Die USA haben mit dem völkerrechtswidrigen Angriff auf den Irak 2003 an die Vergangenheit kolonialer Kriege angeknüpft. Russland hat 2014 ebenso völkerrechtswidrig die Krim besetzt und ist 2022 in die Ukraine einmarschiert. China begleitet seinen ökonomischen Aufstieg mit Aufrüstung und militärischem Dominanzgebaren gegenüber Taiwan und im gesamten südpazifischen Raum.
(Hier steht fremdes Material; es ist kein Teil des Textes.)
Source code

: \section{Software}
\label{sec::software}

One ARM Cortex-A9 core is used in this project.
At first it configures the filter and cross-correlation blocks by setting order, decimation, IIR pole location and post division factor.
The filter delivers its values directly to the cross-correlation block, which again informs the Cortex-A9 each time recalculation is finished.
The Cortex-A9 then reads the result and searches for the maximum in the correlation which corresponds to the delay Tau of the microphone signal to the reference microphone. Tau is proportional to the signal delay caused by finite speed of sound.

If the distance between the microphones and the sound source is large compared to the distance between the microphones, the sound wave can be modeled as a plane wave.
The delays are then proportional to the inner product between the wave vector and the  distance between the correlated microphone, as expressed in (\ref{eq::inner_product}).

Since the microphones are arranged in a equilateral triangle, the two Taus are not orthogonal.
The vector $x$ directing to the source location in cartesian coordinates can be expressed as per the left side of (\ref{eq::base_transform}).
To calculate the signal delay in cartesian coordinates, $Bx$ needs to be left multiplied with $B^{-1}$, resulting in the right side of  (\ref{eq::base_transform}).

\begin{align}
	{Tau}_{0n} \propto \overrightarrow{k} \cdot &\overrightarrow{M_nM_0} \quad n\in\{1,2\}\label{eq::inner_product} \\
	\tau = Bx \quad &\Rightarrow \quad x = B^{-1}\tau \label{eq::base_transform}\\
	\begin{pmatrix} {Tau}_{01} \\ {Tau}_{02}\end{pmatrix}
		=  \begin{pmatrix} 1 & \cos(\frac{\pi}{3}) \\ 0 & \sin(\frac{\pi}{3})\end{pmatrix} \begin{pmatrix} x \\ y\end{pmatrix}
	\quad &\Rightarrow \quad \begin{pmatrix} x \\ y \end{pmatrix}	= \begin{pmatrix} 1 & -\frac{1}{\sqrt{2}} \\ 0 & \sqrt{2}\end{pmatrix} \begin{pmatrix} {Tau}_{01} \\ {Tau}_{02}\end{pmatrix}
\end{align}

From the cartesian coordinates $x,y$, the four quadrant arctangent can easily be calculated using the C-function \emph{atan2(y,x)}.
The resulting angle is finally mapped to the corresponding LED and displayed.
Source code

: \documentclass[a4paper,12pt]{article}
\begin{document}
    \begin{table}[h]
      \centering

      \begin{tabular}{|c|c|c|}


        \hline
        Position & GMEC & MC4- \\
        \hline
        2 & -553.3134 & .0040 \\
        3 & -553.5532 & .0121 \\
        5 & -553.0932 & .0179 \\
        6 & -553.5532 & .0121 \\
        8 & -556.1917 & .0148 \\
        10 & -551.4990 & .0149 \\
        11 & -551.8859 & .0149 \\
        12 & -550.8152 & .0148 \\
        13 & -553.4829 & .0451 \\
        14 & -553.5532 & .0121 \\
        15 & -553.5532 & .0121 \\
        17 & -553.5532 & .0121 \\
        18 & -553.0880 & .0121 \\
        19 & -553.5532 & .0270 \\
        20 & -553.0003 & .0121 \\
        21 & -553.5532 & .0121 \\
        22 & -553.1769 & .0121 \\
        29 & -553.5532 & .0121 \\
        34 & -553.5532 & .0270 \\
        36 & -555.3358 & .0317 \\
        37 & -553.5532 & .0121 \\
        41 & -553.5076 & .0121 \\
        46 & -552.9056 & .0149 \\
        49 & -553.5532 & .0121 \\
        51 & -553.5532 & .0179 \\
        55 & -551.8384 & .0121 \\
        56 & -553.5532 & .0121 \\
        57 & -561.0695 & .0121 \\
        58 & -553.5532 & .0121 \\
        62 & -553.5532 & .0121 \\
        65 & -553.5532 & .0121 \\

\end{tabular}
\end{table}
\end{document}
Im Nahen Osten dauern die israelischen Angriffe im Gazastreifen in der Folge des von der Hamas im Oktober 2023 verübten Massakers weiterhin an, der Krieg hat sich nun mit unabsehbaren Folgen für die Region ausgeweitet. Weitere militärische Auseinandersetzungen wie im Sudan, in Syrien, im Jemen, im Kongo, in Myanmar und anderen Staaten und Regionen bleiben in Europa weitgehend unbemerkt. Laut einer heuer veröffentlichten Stellungnahme des Internationalen Komitees vom Roten Kreuz gibt es derzeit 120 solcher Konflikte, vor 25 Jahren waren es nur 20.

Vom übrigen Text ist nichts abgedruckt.